Addressing an Educational Society meeting in London at the end of March, Lord Haldane, as reported by The Scotsman, said that “he did not think we would get a fully intelligent nation and, as a consequence, a fully intelligent Government, until we got the influence of the University student permeating the whole nation. The Universities were to-day rising to a new function. . . A great change had come over the people. . . The working classes were becoming keen about the higher knowledge. They thought nothing too difficult to learn, from Einstein downwards.” (Downwards to J. S. Nicholson, we presume.) “He saw in the future a class of University student who would find a career in the missionary effort of going into the industrial centres, and preaching the higher knowledge to the workers. It would be a new kind of work, akin to that of the clergy, but would be pursued from the standpoint of the University.”
We like this vision of Lord Haldane’s. We like it immensely. We thrill to the thought of the young venturer answering the call : “Come over into Manchester and help us.” We follow him in spirit into the wilds of Barrow and Luton, clad in the decorum of Eights’ Week as in a garment, and luminous with Higher Knowledge. Wondrous gospel and full of promise !

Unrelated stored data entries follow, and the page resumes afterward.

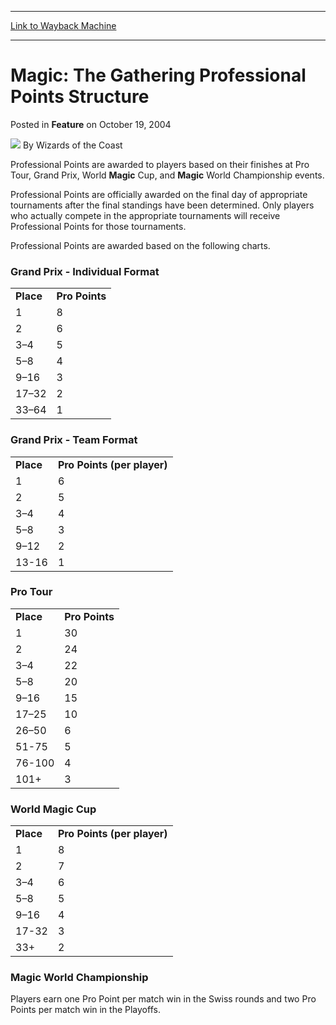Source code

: 
---
[Link to Wayback Machine](https://web.archive.org/web/20211017170610/https://magic.wizards.com/en/articles/archive/feature/magic-gathering-professional-points-structure-2004-10-19)

[_metadata_:author]:- "Wizards of the Coast"
[_metadata_:description]:- "Professional Points are awarded to players based on their finishes at Pro Tour, Grand Prix, World Magic Cup, and Magic World Championship events. Professional Points are officially awarded on the final day of appropriate tournaments after the final standings have been determined. Only players who actually compete in the appropriate tournaments will receive Professional Points"
[_metadata_:generator]:- "Drupal 7 (http://drupal.org)"
[_metadata_:publish_date]:- "2004-10-19"
[_metadata_:title]:- "Magic: The Gathering Professional Points Structure"
[_metadata_:wayback_capture_timestamp]:- "2021-10-17 17:06:10+00:00"
[_metadata_:wayback_raw_url]:- "https://web.archive.org/web/20211017170610id_/https://magic.wizards.com/en/articles/archive/feature/magic-gathering-professional-points-structure-2004-10-19"
[_metadata_:wayback_url]:- "https://magic.wizards.com/en/articles/archive/feature/magic-gathering-professional-points-structure-2004-10-19"
---


Magic: The Gathering Professional Points Structure
==================================================



 Posted in **Feature**
 on October 19, 2004 






![](https://media.magic.wizards.com/styles/auth_small/public/images/person/wizards_author.jpg)
By Wizards of the Coast











  
Professional Points are awarded to players based on their finishes at Pro Tour, Grand Prix, World **Magic** Cup, and **Magic** World Championship events. 


Professional Points are officially awarded on the final day of appropriate tournaments after the final standings have been determined. Only players who actually compete in the appropriate tournaments will receive Professional Points for those tournaments.


Professional Points are awarded based on the following charts. 


### Grand Prix - Individual Format




|  |  |
| --- | --- |
| **Place** | **Pro Points** |
| 1 | 8 |
| 2 | 6 |
| 3–4 | 5 |
| 5–8 | 4 |
| 9–16 | 3 |
| 17–32 | 2 |
| 33–64 | 1 |

### Grand Prix - Team Format




|  |  |
| --- | --- |
| **Place** | **Pro Points (per player)** |
| 1 | 6 |
| 2 | 5 |
| 3–4 | 4 |
| 5–8 | 3 |
| 9–12 | 2 |
| 13-16 | 1 |

### Pro Tour




|  |  |
| --- | --- |
| **Place** | **Pro Points** |
| 1 | 30 |
| 2 | 24 |
| 3–4 | 22 |
| 5–8 | 20 |
| 9–16 | 15 |
| 17–25 | 10 |
| 26–50 | 6 |
| 51-75 | 5 |
| 76-100 | 4 |
| 101+ | 3 |

### World Magic Cup




|  |  |
| --- | --- |
| **Place** | **Pro Points (per player)** |
| 1 | 8 |
| 2 | 7 |
| 3–4 | 6 |
| 5–8 | 5 |
| 9–16 | 4 |
| 17-32 | 3 |
| 33+ | 2 |

### Magic World Championship


Players earn one Pro Point per match win in the Swiss rounds and two Pro Points per match win in the Playoffs.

What constitutes Higher Knowledge? We do not know. But be sure it embraces whatever concerns the upward march of man. Its apostle will first make known to the workers that there is no longer any reason why they should be starved either of learning or of bread. That without their toil there would be neither for any man. That the whole history of human kind from the first slaves till now is the story of the many, ignorant and meanly provided, serving in different ways the few, privileged to wealth and culture. That they are the last to win their freedom, and when they resolve to produce for themselves, instead of their masters, neither physical or intellectual hunger will go unsatisfied.
Oh, be sure the Higher Knowledge must begin with this—the setting of the workers’ feet upon the road to universal culture, the Pierian spring at which all may drink and rejoice—well, perhaps not quite that. “With an educated democracy, such as he had in view, the workers would not only earn better wages, but there would be fewer strikes and lock-outs and disturbances, and the productivity of the nation would increase as the result of its system of higher education.”
So the highest blessings of the Higher Knowledge is, after all, only to make more efficient wage-slaves. No, on second thoughts, there will be no reason to abandon socialist teaching even if Lord Haldane’s dream shall come true. There will still be need of knowledge, simple and unexalted—knowledge with a small k.